In a typical levered development project, you have months of cash outflows followed by a number of months of lender contributions and then you'll start your lease up period in which you'll, hopefully, have positive cash flows.
However, when raising capital for a fully-entitled development (I'm talking ~10MM TDC range, so I'm not dealing with Carlyle as an LP here), your investors will be contributing all capital (except for capital calls) at Time 0 (closing). So which way is used when calculating the IRR? Technically, no money is spent until it goes toward paying for project costs, however, it's already out of your investors' pockets and sitting in the bank account. Comparatively, in a value-add acquisition, you have your Time 0 negative outflows, and then all periods after are separate. In most value-add models, I see the outflows treated all-the-same at Time 0, whereas this seems to differ in development models.
Depending on how this is classified in a development model, it can lead to wildly different IRRs. It's not something I had given much thought to until I was getting a 20%+ IRR and 2x+ MOC on a project I'm modeling and then did an NPV calculation and got a negative result at a 20% discount rate. So I compared =-Equity at Time 0 vs negative outflows across months and that's where the difference was; something like a 16% IRR vs a 21% IRR.

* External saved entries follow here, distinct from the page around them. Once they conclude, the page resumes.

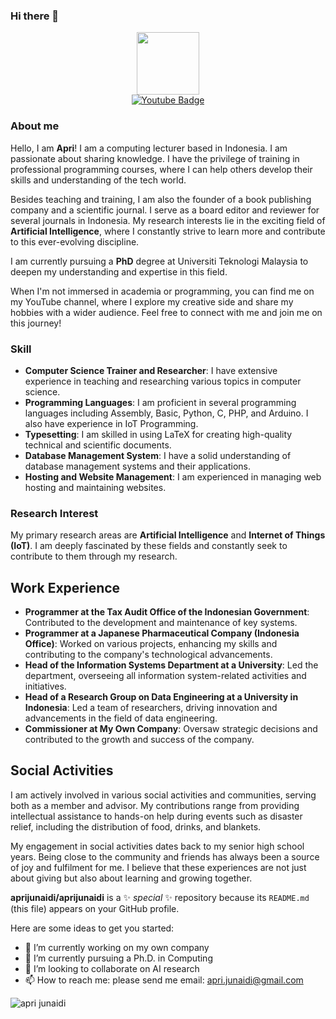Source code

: ### Hi there 👋


<div id="header" align="center">
<img src="https://media.giphy.com/media/M9gbBd9nbDrOTu1Mqx/giphy.gif" width="100"/>
</div>

<div id="badges"  align="center">
<!--  <a href="your-linkedin-URL">
   <img src="https://img.shields.io/badge/LinkedIn-blue?style=for-the-badge&logo=linkedin&logoColor=white" alt="LinkedIn Badge"/>
  </a> -->
  <a href="https://www.youtube.com/channel/UCbO1QjZAUm8YCCLh0wT0H-A">
    <img src="https://img.shields.io/badge/YouTube-red?style=for-the-badge&logo=youtube&logoColor=white" alt="Youtube Badge"/>
  </a>
<!--  <a href="your-twitter-URL">
    <img src="https://img.shields.io/badge/Twitter-blue?style=for-the-badge&logo=twitter&logoColor=white" alt="Twitter Badge"/>
  </a> -->
</div>


### About me
Hello, I am **Apri**! I am a computing lecturer based in Indonesia. I am passionate about sharing knowledge. I have the privilege of training in professional programming courses, where I can help others develop their skills and understanding of the tech world.

Besides teaching and training, I am also the founder of a book publishing company and a scientific journal. I serve as a board editor and reviewer for several journals in Indonesia. My research interests lie in the exciting field of **Artificial Intelligence**, where I constantly strive to learn more and contribute to this ever-evolving discipline.

I am currently pursuing a **PhD** degree at Universiti Teknologi Malaysia to deepen my understanding and expertise in this field.

When I'm not immersed in academia or programming, you can find me on my YouTube channel, where I explore my creative side and share my hobbies with a wider audience. Feel free to connect with me and join me on this journey!

### Skill

- **Computer Science Trainer and Researcher**: I have extensive experience in teaching and researching various topics in computer science.
- **Programming Languages**: I am proficient in several programming languages including Assembly, Basic, Python, C, PHP, and Arduino. I also have experience in IoT Programming.
- **Typesetting**: I am skilled in using LaTeX for creating high-quality technical and scientific documents.
- **Database Management System**: I have a solid understanding of database management systems and their applications.
- **Hosting and Website Management**: I am experienced in managing web hosting and maintaining websites.

### Research Interest
My primary research areas are **Artificial Intelligence** and **Internet of Things (IoT)**. I am deeply fascinated by these fields and constantly seek to contribute to them through my research.

## Work Experience

- **Programmer at the Tax Audit Office of the Indonesian Government**: Contributed to the development and maintenance of key systems.
- **Programmer at a Japanese Pharmaceutical Company (Indonesia Office)**: Worked on various projects, enhancing my skills and contributing to the company's technological advancements.
- **Head of the Information Systems Department at a University**: Led the department, overseeing all information system-related activities and initiatives.
- **Head of a Research Group on Data Engineering at a University in Indonesia**: Led a team of researchers, driving innovation and advancements in the field of data engineering.
- **Commissioner at My Own Company**: Oversaw strategic decisions and contributed to the growth and success of the company.

## Social Activities

I am actively involved in various social activities and communities, serving both as a member and advisor. My contributions range from providing intellectual assistance to hands-on help during events such as disaster relief, including the distribution of food, drinks, and blankets. 

My engagement in social activities dates back to my senior high school years. Being close to the community and friends has always been a source of joy and fulfilment for me. I believe that these experiences are not just about giving but also about learning and growing together.




**aprijunaidi/aprijunaidi** is a ✨ _special_ ✨ repository because its `README.md` (this file) appears on your GitHub profile.

Here are some ideas to get you started:

- 🔭 I’m currently working on my own company
- 🌱 I’m currently pursuing a Ph.D. in Computing
- 👯 I’m looking to collaborate on AI research
- 📫 How to reach me: please send me email: apri.junaidi@gmail.com

![apri junaidi](https://github.com/drshahizan/research-design/assets/7279471/77186f89-a729-421e-b5cb-70347bc99a7b)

So, how is this treated in partnership documents and what's the right way to think about this? The difference is a feasible project versus not-even-close.
Would appreciate input from those who have experience with partnership docs.
EDIT: After writing this out, part of this sounds like a dumb question but I still want your answers. My confusion is largely between NPV and IRR on these projects: so are LPs' using different discount rates? Their OCC is, hypothetically, 20% if that's the hurdle rate they invest at across all projects. Yet, the NPV is all wacky. Or maybe I'm just doing the NPV calcs wrong.